- _Exercise requirements_
The full listing below should be printed word for word.

- _Data to use_
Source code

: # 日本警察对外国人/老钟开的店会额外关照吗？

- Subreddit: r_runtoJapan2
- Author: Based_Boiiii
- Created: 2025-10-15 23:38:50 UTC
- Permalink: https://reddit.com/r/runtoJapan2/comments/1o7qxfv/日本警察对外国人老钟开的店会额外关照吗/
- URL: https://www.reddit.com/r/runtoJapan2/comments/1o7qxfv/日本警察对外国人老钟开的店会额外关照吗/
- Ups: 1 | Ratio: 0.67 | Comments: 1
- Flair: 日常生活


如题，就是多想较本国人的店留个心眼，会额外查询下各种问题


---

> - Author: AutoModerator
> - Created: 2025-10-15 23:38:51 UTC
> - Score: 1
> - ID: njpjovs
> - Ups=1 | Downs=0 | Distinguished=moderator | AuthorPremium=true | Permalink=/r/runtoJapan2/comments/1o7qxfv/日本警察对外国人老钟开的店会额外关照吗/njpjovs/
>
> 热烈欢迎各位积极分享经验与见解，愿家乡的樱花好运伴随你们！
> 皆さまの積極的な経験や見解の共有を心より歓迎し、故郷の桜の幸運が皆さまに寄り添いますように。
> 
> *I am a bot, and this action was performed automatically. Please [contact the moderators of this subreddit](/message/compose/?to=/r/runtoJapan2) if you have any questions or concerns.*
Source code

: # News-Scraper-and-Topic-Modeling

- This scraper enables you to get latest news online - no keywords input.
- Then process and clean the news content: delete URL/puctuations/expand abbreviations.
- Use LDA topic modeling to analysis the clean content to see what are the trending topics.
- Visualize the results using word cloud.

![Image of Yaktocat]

- _Finished exercise_
Source code

: # 日本警察对外国人/老钟开的店会额外关照吗？

- Subreddit: r_runtoJapan2
- Author: Based_Boiiii
- Created: 2025-10-15 23:38:50 UTC
- Permalink: https://reddit.com/r/runtoJapan2/comments/1o7qxfv/日本警察对外国人老钟开的店会额外关照吗/
- URL: https://www.reddit.com/r/runtoJapan2/comments/1o7qxfv/日本警察对外国人老钟开的店会额外关照吗/
- Ups: 1 | Ratio: 0.67 | Comments: 1
- Flair: 日常生活


如题，就是多想较本国人的店留个心眼，会额外查询下各种问题


---

> - Author: AutoModerator
> - Created: 2025-10-15 23:38:51 UTC
> - Score: 1
> - ID: njpjovs
> - Ups=1 | Downs=0 | Distinguished=moderator | AuthorPremium=true | Permalink=/r/runtoJapan2/comments/1o7qxfv/日本警察对外国人老钟开的店会额外关照吗/njpjovs/
>
> 热烈欢迎各位积极分享经验与见解，愿家乡的樱花好运伴随你们！
> 皆さまの積極的な経験や見解の共有を心より歓迎し、故郷の桜の幸運が皆さまに寄り添いますように。
> 
> *I am a bot, and this action was performed automatically. Please [contact the moderators of this subreddit](/message/compose/?to=/r/runtoJapan2) if you have any questions or concerns.*
Source code

: # News-Scraper-and-Topic-Modeling

- This scraper enables you to get latest news online - no keywords input.
- Then process and clean the news content: delete URL/puctuations/expand abbreviations.
- Use LDA topic modeling to analysis the clean content to see what are the trending topics.
- Visualize the results using word cloud.

![Image of Yaktocat]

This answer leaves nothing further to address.